Il était donc normal que soit défini entre le Ministère de la Défense et les structures civiles d'emploi, un mécanisme souple, permettant de gérer le dossier des réserves au mieux des intérêts, à la fois des individus, du monde économique et de la Défense.

Chacun sait, mais il faudra toujours le rappeler, que la présence des cadres de réserve dans les entreprises est un atout d'importance.

Chacun sait enfin que les réservistes peuvent apporter à la Défense leurs compétences et, parallèlement, procurer à leurs employeurs de véritables « retours d'investissement », non seulement sur le plan personnel mais aussi sur un plan professionnel. Cette remarque ne se limite pas seulement à des contreparties économiques.

Les conventions que nous allons signer sont une « première » en Europe. En définissant de manière adaptée les droits et obligations des partenaires, elles offrent un champ d'expérimentation prometteur qu'il faudra gérer avec intelligence et pragmatisme. Je tiens à remercier particulièrement tous ceux, présents ou non, qui ont joué un rôle pionnier en ce domaine.

Ces conventions aideront également à convaincre nos concitoyens :

– que le concept de Défense a évolué ;
– que les combats que nous menons, tant sur le plan social que sur le plan économique, sont des « combats communs » ;
– que les efforts d'adaptation de notre appareil de défense concernent toutes nos régions ;
– que la résolution des difficultés présentes et futures relève bien de la pratique du « donnant-donnant » ou plutôt de celle du « gagnant-gagnant ».
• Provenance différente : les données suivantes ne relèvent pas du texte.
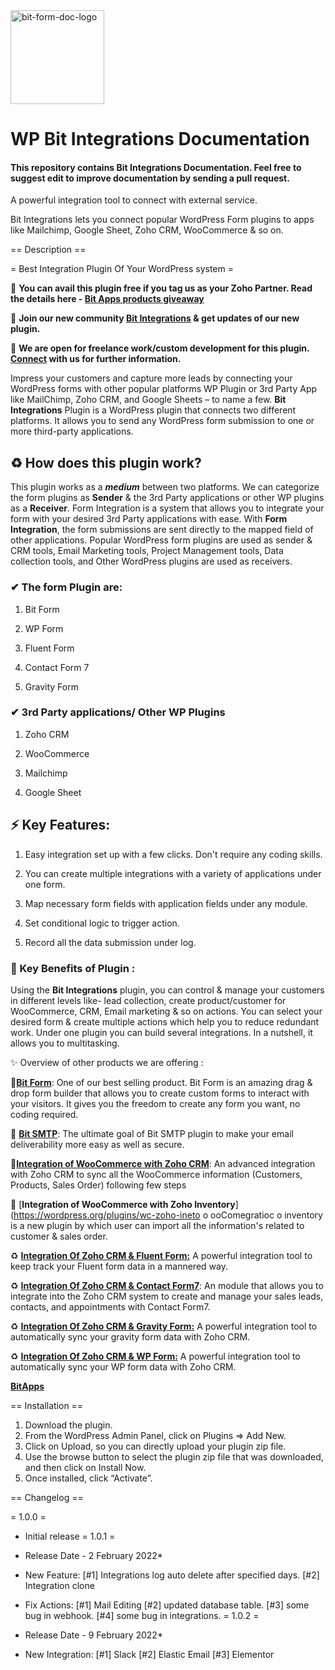 <img src="https://docs.bit-integrations.bitapps.pro/img/logo.svg" alt="bit-form-doc-logo" height="150">


#  WP Bit Integrations Documentation

#### This repository contains Bit Integrations Documentation. Feel free to suggest edit to improve documentation by sending a pull request.

A powerful integration tool to connect with external service.

Bit Integrations lets you connect popular WordPress Form plugins to apps like Mailchimp, Google Sheet, Zoho CRM, WooCommerce & so on.

== Description ==

= Best Integration Plugin Of Your WordPress system =

📢 **You can avail this plugin free if you tag us as your Zoho Partner. Read the details here - [Bit Apps products giveaway](https://www.bitapps.pro/zoho-partner-tag)**



📢 **Join our new community [Bit Integrations](https://www.facebook.com/groups/formsintegrations) & get updates of our new plugin.**


📢 **We are open for freelance work/custom development for this plugin. [Connect](https://bitapps.pro/contact) with us for further information.**

Impress your customers and capture more leads by connecting your WordPress forms with other popular platforms WP Plugin or 3rd Party App like MailChimp, Zoho CRM, and Google Sheets – to name a few. **Bit Integrations** Plugin is a WordPress plugin that connects two different platforms. It allows you to send any WordPress form submission to one or more third-party applications.

## ♻ How does this plugin work?

This plugin works as a ***medium*** between two platforms. We can categorize the form plugins as **Sender** & the 3rd Party applications or other WP plugins as a **Receiver**. Form Integration is a system that allows you to integrate your form with your desired 3rd Party applications with ease. With **Form Integration**, the form submissions are sent directly to the mapped field of other applications. Popular WordPress form plugins are used as sender & CRM tools, Email Marketing tools, Project Management tools, Data collection tools, and Other WordPress plugins are used as receivers.  


### ✔ The form Plugin are:

1.  Bit Form
    
2.  WP Form
    
3.  Fluent Form
    
4.  Contact Form 7
    
5.  Gravity Form
    
### ✔ 3rd Party applications/ Other WP Plugins

1.  Zoho CRM
    
2.  WooCommerce
    
3.  Mailchimp

4. Google Sheet

## ⚡ Key Features:



1.  Easy integration set up with a few clicks. Don't require any coding skills.
    
2.  You can create multiple integrations with a variety of applications under one form.
    
3.  Map necessary form fields with application fields under any module.
    
4.  Set conditional logic to trigger action.
    
5. Record all the data submission under log.

### 🎉 Key Benefits of Plugin :

Using the **Bit Integrations** plugin, you can control & manage your customers in different levels like- lead collection, create product/customer for WooCommerce, CRM, Email marketing & so on actions. You can select your desired form & create multiple actions which help you to reduce redundant work. Under one plugin you can build several integrations. In a nutshell, it allows you to multitasking.

✨ Overview of other products we are offering :

📝[**Bit Form**](https://wordpress.org/plugins/bit-form/): One of our best selling product. Bit Form is an amazing drag & drop form builder that allows you to create custom forms to interact with your visitors. It gives you the freedom to create any form you want, no coding required.

📧 [**Bit SMTP**](https://wordpress.org/plugins/bit-smtp/): The ultimate goal of Bit SMTP plugin to make your email deliverability more easy as well as secure.

🛒[**Integration of WooCommerce with Zoho CRM**](https://wordpress.org/plugins/crm-for-wc-in-zoho/): An advanced integration with Zoho CRM to sync all the WooCommerce information (Customers, Products, Sales Order) following few steps

🛒 [**Integration of WooCommerce with Zoho Inventory**](https://wordpress.org/plugins/wc-zoho-ineto o ooComegratioc o inventory  is a new plugin by which user can import all the information's related to customer & sales order.

♻ [**Integration Of Zoho CRM & Fluent Form:**](https://wordpress.org/plugins/integration-of-zoho-crm-and-fluent-form/)  A powerful integration tool to keep track your Fluent form data in a mannered way.

♻ [**Integration Of Zoho CRM & Contact Form7**](https://wordpress.org/plugins/integration-of-zoho-crm-and-contact-form-7/): An module that allows you to integrate into the Zoho CRM system to create and manage your sales leads, contacts, and appointments with Contact Form7.

♻ [**Integration Of Zoho CRM & Gravity Form:**](https://wordpress.org/plugins/integration-of-zoho-crm-and-gravity-forms/)  A powerful integration tool to automatically sync your gravity form data with Zoho CRM.

♻ [**Integration Of Zoho CRM & WP Form:**](https://wordpress.org/plugins/integration-of-zoho-crm-and-wpforms/)  A powerful integration tool to automatically sync your WP form data with Zoho CRM.


**[BitApps](https://www.bitapps.pro/)**



== Installation ==

1. Download the plugin.
2. From the WordPress Admin Panel, click on Plugins => Add New.
3. Click on Upload, so you can directly upload your plugin zip file.
4. Use the browse button to select the plugin zip file that was downloaded, and then click on Install Now.
5. Once installed, click “Activate”.


== Changelog ==

= 1.0.0 =
* Initial release
= 1.0.1 =
* Release Date - 2 February 2022*
* New Feature:
    [#1] Integrations log auto delete after specified days.
    [#2] Integration clone

* Fix Actions:
    [#1] Mail Editing
    [#2] updated database table.
    [#3] some bug in webhook.
    [#4] some bug in integrations.
= 1.0.2 =
* Release Date - 9 February 2022*
* New Integration:
    [#1] Slack
    [#2] Elastic Email
    [#3] Elementor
Notre rencontre de ce soir constitue donc un signal fort :

– vis-à-vis des cadres de réserve dont je connais l'engagement sincère ;
– vis-à-vis des militaires d'active, parce que ces derniers – à l'instar de ce qui existe chez beaucoup de nos alliés – doivent mesurer à quel point le mot « professionnel » peut aussi caractériser la compétence et la disponibilité des cadres de réserve ;
– vis-à-vis des employeurs enfin, dont je souhaite qu'ils apprécient tout l'intérêt de cette politique contractuelle et qu'ils contribuent à renforcer, par leurs actions vis-à-vis des réservistes, le consensus sur la défense. Ils devront, à ce titre, recueillir les justes contreparties de leur engagement et la reconnaissance de la Nation.

La défense d'un pays, tout comme la puissance d'une nation, est désormais globale, mêlant de façon indissociable l'efficacité militaire, la performance économique, l'excellence scientifique et la force d'une communauté de citoyens décidée à vivre, à prospérer, à rayonner ensemble. Votre présence ce soir au Ministère de la Défense, vous, Présidents des Associations nationales de réservistes, vous Présidents de grandes entreprises et d'administrations publiques, montre que vous l'avez compris.